> _Required work_
Please copy each line of the records below that holds the word "because".

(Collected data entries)

⁂

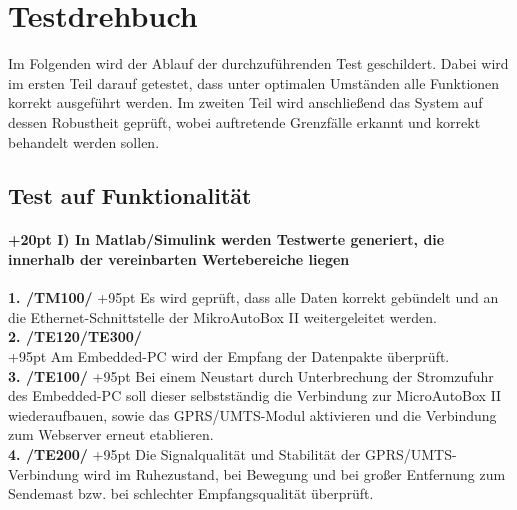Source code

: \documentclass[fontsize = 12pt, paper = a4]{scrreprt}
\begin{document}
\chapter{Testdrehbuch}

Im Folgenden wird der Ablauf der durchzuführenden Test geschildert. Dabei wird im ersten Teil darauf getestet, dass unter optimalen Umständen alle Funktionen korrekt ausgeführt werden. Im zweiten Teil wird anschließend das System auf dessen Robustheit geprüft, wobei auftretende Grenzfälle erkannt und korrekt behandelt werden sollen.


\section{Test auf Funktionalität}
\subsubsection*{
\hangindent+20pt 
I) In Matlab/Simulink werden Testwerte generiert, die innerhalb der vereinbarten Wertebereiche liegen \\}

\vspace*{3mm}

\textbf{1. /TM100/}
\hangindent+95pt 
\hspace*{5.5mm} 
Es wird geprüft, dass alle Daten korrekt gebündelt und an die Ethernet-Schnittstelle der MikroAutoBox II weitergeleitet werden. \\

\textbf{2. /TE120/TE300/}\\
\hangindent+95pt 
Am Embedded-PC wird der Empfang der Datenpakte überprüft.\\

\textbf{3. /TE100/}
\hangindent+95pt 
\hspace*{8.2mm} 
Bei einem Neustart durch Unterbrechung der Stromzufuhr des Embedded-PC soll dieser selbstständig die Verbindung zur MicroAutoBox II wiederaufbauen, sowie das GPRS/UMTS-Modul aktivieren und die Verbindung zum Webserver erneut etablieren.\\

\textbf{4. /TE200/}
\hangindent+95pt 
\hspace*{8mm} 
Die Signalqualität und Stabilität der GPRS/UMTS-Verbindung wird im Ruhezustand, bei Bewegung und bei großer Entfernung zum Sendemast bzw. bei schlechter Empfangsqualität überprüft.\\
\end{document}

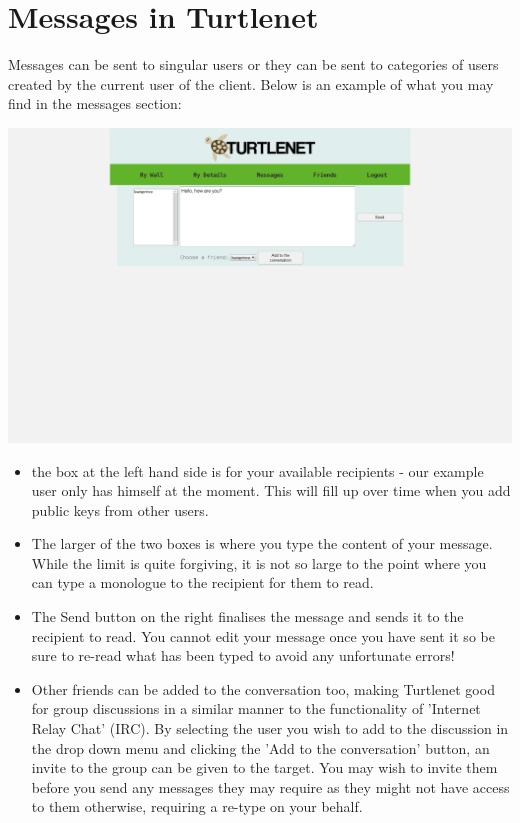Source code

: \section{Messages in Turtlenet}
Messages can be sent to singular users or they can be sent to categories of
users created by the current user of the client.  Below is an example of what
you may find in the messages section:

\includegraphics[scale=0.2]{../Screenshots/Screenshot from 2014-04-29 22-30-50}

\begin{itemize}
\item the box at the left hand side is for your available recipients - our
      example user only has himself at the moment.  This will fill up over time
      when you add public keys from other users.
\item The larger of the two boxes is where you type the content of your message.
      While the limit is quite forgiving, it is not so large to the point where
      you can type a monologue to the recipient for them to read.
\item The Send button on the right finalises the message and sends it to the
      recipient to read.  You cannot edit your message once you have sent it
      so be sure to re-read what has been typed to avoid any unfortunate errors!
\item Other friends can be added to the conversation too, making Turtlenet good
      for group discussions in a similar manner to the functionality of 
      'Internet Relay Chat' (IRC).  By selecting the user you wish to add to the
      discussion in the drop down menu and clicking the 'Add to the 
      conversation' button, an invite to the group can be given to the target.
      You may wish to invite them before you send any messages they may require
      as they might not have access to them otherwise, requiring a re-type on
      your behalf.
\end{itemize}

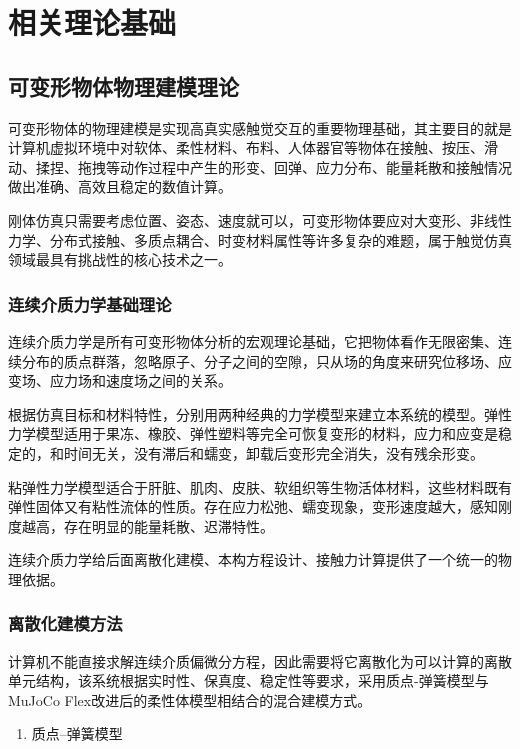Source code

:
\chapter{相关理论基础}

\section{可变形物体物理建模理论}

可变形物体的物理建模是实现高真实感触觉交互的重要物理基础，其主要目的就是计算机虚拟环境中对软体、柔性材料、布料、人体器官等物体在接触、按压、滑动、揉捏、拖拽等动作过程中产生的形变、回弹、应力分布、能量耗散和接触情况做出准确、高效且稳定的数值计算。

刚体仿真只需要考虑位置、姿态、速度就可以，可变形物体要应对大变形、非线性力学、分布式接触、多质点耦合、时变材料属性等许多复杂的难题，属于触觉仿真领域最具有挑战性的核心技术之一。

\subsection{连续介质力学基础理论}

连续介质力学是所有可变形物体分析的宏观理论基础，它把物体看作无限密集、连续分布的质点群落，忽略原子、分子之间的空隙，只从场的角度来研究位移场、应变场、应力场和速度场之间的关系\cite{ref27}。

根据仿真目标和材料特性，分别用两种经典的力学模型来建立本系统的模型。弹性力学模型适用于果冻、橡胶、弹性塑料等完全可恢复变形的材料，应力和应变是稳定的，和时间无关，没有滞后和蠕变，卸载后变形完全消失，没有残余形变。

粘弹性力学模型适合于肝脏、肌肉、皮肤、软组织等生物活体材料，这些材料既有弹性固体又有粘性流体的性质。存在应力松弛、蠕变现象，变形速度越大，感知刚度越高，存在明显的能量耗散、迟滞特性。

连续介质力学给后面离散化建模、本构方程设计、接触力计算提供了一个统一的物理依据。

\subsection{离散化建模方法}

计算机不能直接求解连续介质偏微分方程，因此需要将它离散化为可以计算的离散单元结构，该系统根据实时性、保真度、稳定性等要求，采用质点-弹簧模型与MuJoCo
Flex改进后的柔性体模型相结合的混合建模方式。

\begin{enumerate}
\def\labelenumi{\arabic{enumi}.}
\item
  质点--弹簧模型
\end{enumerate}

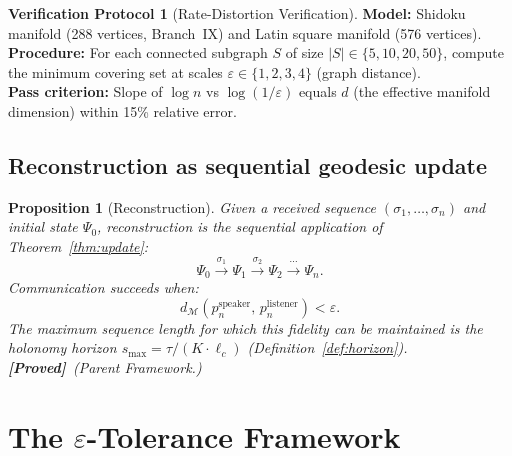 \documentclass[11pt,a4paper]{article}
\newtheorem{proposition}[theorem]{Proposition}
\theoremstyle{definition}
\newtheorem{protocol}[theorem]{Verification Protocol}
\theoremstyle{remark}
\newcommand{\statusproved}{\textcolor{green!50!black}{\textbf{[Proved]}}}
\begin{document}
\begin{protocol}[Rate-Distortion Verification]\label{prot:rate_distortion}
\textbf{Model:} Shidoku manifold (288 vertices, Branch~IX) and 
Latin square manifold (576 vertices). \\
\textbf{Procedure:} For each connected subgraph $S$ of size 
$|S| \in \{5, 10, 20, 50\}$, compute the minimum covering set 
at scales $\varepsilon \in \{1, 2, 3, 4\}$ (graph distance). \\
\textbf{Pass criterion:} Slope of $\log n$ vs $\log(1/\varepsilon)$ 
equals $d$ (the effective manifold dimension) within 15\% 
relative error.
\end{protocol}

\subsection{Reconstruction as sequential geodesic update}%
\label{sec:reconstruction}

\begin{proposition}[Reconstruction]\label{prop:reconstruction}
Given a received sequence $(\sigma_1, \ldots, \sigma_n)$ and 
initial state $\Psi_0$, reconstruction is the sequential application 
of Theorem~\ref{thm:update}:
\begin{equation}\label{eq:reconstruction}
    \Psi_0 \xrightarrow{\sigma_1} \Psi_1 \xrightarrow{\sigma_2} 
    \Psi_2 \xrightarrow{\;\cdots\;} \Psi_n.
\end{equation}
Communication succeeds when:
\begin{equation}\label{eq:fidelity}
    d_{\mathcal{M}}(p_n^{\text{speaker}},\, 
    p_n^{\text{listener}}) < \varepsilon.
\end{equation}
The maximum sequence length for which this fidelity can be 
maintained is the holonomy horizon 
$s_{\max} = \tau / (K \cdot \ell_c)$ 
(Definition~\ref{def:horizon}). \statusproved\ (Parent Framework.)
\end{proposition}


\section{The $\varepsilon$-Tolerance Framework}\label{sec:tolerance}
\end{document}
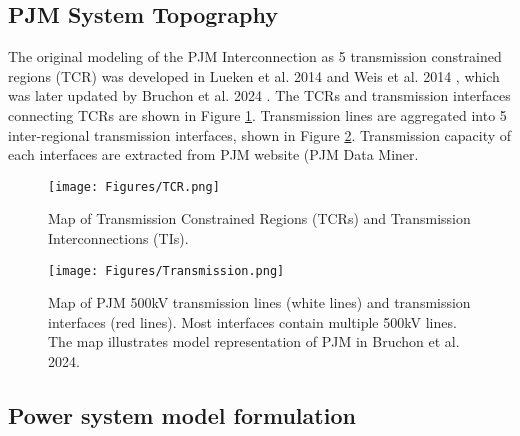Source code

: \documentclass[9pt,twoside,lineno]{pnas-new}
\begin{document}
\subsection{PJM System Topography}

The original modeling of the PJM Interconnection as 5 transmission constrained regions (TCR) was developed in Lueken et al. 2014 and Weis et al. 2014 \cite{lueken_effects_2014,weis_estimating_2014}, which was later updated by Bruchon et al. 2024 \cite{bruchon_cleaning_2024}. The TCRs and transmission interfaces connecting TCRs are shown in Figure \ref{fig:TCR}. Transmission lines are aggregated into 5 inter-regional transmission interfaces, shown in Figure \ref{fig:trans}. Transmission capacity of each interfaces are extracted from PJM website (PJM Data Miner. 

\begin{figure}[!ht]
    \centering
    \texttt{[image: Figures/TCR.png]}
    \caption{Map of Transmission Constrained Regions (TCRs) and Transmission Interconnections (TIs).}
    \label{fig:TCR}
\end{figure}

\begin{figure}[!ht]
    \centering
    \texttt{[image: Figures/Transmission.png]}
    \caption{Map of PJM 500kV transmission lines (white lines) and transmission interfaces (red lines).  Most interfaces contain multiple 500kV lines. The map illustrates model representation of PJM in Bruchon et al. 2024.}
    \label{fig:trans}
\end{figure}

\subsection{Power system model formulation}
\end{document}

⁂

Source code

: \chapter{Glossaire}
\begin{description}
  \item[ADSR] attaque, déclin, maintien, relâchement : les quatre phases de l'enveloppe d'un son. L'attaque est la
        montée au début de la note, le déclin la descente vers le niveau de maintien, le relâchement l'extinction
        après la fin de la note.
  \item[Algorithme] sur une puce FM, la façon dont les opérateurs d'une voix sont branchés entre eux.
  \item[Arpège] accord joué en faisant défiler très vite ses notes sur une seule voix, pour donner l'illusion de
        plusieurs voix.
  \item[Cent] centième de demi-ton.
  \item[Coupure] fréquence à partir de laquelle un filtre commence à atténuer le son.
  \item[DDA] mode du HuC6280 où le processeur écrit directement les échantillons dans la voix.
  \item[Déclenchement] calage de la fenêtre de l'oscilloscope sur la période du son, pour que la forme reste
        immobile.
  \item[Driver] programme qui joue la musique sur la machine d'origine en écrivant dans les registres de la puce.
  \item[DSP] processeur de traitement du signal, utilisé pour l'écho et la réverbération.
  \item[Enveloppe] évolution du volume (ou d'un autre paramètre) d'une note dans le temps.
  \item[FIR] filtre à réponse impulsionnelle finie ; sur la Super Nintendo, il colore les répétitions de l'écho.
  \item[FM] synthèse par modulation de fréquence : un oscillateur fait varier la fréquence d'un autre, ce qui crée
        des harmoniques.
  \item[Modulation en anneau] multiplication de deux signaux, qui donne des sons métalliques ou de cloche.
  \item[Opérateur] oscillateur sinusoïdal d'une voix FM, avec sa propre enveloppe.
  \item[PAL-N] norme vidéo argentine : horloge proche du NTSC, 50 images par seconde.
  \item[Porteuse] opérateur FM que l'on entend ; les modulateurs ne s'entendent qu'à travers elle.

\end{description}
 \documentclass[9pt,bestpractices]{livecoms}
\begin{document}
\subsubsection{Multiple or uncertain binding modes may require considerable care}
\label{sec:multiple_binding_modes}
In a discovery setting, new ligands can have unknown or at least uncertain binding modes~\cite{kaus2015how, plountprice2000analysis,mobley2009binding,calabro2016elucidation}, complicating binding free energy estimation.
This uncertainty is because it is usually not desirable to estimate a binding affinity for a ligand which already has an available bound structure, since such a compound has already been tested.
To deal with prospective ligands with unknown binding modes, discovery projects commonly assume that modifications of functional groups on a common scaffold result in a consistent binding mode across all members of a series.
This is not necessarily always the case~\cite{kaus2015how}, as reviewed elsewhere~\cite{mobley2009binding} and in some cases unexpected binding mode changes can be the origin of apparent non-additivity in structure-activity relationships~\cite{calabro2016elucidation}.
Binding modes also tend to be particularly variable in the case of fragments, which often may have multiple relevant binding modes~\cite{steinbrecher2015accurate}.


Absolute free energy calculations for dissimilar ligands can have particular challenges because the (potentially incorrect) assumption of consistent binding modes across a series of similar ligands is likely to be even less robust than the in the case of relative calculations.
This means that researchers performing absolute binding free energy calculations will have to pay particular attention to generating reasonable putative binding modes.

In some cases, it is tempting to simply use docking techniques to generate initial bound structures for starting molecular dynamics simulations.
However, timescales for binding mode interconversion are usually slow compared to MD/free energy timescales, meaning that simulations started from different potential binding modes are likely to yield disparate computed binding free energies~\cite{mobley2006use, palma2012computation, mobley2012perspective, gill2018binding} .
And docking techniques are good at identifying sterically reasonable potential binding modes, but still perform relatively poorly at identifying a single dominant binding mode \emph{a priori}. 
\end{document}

⁂

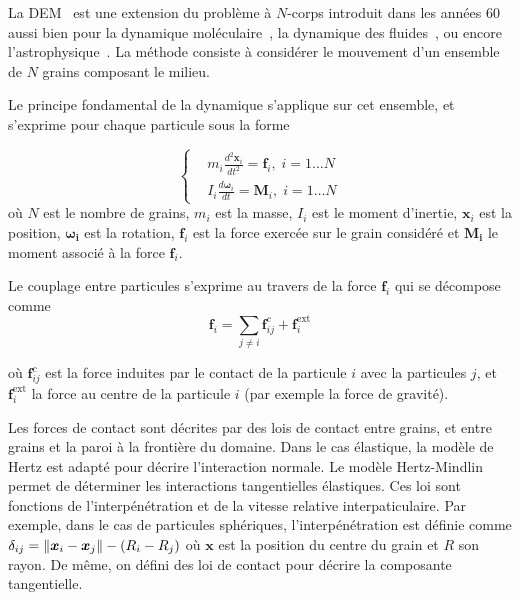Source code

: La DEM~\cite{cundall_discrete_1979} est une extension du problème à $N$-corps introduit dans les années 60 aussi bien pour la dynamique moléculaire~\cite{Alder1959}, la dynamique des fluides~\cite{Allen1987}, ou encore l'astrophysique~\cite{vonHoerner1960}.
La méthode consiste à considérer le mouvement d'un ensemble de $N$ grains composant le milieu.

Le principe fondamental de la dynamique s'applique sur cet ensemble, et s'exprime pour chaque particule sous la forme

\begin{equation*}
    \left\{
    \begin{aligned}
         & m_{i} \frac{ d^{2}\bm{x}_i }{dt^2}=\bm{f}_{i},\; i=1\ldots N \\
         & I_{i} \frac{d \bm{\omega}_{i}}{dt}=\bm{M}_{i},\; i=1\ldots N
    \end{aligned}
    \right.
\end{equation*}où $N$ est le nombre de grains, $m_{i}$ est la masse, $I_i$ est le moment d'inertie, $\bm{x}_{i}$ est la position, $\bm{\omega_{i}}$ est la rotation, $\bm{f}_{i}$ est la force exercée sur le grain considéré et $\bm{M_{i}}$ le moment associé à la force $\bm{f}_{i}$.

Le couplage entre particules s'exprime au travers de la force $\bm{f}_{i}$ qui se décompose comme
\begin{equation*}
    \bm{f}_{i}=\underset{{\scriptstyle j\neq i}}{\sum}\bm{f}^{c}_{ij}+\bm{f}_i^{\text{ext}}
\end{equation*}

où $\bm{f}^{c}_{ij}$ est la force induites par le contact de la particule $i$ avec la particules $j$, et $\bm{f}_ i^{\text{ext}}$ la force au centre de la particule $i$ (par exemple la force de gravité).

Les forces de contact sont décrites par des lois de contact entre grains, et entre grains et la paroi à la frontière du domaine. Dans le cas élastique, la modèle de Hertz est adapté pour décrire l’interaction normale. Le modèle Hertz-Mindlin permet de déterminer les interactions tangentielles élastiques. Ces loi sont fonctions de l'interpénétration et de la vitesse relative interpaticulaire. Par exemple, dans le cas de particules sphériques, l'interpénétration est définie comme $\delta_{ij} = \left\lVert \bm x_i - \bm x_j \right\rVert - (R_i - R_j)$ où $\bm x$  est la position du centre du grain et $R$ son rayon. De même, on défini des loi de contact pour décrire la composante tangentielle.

⁂

> _Problem solution_
This uncertainty is because it is usually not desirable to estimate a binding affinity for a ligand which already has an available bound structure, since such a compound has already been tested.
Absolute free energy calculations for dissimilar ligands can have particular challenges because the (potentially incorrect) assumption of consistent binding modes across a series of similar ligands is likely to be even less robust than the in the case of relative calculations.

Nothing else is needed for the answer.